General Data Protection Regulation

General Data Protection Regulation


The GDPR’s material scope covers the processing of all personal data, which relates to an identified or identifiable person. The territorial scope covers all processing, which was done in the context of the activities of an EU established controller or processor, irrespective of whether the processing itself was done in the Union. When the controller or the processor are located outside of the EU but offers goods or services to, or monitors the behaviour of data subject in the Union, the GDPR is applicable.

In summary, a company must comply with the GDPR if it processes personal data and:

  • Has presence in the EU;
  • Has no presence in the EU but processes personal data of data subjects located in the EU;

With regards to size, a company should comply with the GDPR if it:

  • Has more than 250 employees; or
  • Has less than 250 employees, but the processing it does impacts the rights and freedoms of data subjects, is not occasional or includes sensitive data.

With regards to sector, a company should comply with the GDPR:

  • Regardless of sector;
  • That includes companies manufacturers or legal manufacturers from a multitude of sectors (medical devices, in-vitro diagnostics, cosmetics, machinery, toys, automotive, pressure – just to name a few).

The Regulation: GDPR 2016/679/EU

The GDPR 2016/679/EU (General Data Protection Regulation) was adopted on April 14, 2016. In order to process personal data, data controllers and processors must comply with this regulation.
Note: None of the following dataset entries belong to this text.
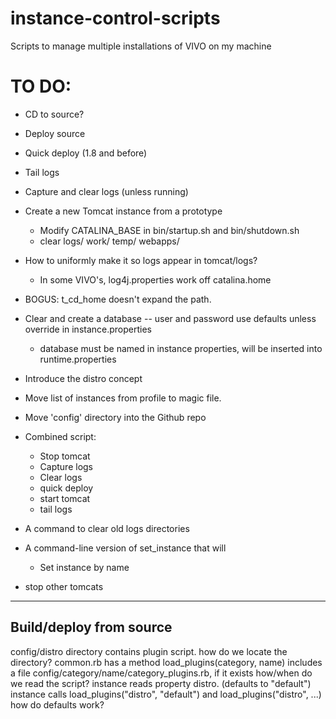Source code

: instance-control-scripts
========================

Scripts to manage multiple installations of VIVO on my machine

# TO DO:
* CD to source?
* Deploy source
* Quick deploy (1.8 and before)
* Tail logs
* Capture and clear logs (unless running)

* Create a new Tomcat instance from a prototype
   * Modify CATALINA_BASE in bin/startup.sh and bin/shutdown.sh
   * clear logs/ work/ temp/ webapps/
   
* How to uniformly make it so logs appear in tomcat/logs?
  * In some VIVO's, log4j.properties work off catalina.home

* BOGUS: t_cd_home doesn't expand the path.

* Clear and create a database -- user and password use defaults unless override in instance.properties
  * database must be named in instance properties, will be inserted into runtime.properties
  
* Introduce the distro concept

* Move list of instances from profile to magic file.
* Move 'config' directory into the Github repo

* Combined script:
   * Stop tomcat
   * Capture logs
   * Clear logs
   * quick deploy
   * start tomcat
   * tail logs
   
* A command to clear old logs directories

* A command-line version of set_instance that will
   * Set instance by name

* stop other tomcats

-----------------------------------------------------
Build/deploy from source
-----------------------------------------------------

config/distro directory contains plugin script.
  how do we locate the directory?
    common.rb has a method load_plugins(category, name)
      includes a file config/category/name/category_plugins.rb, if it exists
  how/when do we read the script?
      instance reads property distro. (defaults to "default")
      instance calls load_plugins("distro", "default") and load_plugins("distro", ...) 
  how do defaults work?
The GDPR harmonizes the protection of fundamental rights and freedoms of natural persons with regards to the processing of their data and to ensure the free flow of personal data between Member States.

The GDPR is designed to protect natural persons from unlawful processing of their personal data. The requirements in the Regulation have to be met with regards to any processing of personal data in the context of the activities of an establishment of a controller or processor in the European Union, regardless of whether the processing itself takes place in the Union. If the controller or the processor is not established in the EU, the processing of personal data of data subjects who are in the EU for the purpose of offering goods or services or monitoring behaviour falls under the scope of the GDPR.

Personal data means any information that relates to an identified or identifiable natural person. An identifiable natural person is one who can, directly or indirectly, be identified with the help of identifiers (e.g. name, identification number, location data, physical, genetic or mental characteristics). The GDPR encourages the use of pseudonymisation for the stronger protection of personal data. Anonymous information cannot be attributed to a specific natural person and, therefore, falls outside of the scope of the GDPR.

Examples of personal data include:

  • Name and surname;
  • Home address;
  • An email address, which contains the name of the data subject;
  • Location data;
  • Data held by hospitals or doctors, such as medical history and genetic data
  • Information about education or employment, such as salary data, tax information and diploma.
  • IP address of a single user

Processing covers any manual or automated operation which is performed on personal data. It includes collection, recording, organisation, structuring, storage, adaptation or alteration, retrieval, consultation, use, disclosure by transmission, dissemination or otherwise making available, alignment or combination, restriction, erasure or destruction.

For processing to be considered as legal, it must be done under one of the lawful bases of Article 6 (1) of the Regulation: consent (paragraph (a)); performance of a contract (paragraph (b)); compliance with a legal obligation (paragraph (c)); protection vital interests (paragraph (d)); public interest (paragraph (e)); or legitimate interests (paragraph (f)).

In case of a breach of the GDPR, the penalties can be as high as 4% of the annual global turnover of the company or EUR 20 Million, whichever is greater. The fines are dependent on the obligations which were infringed.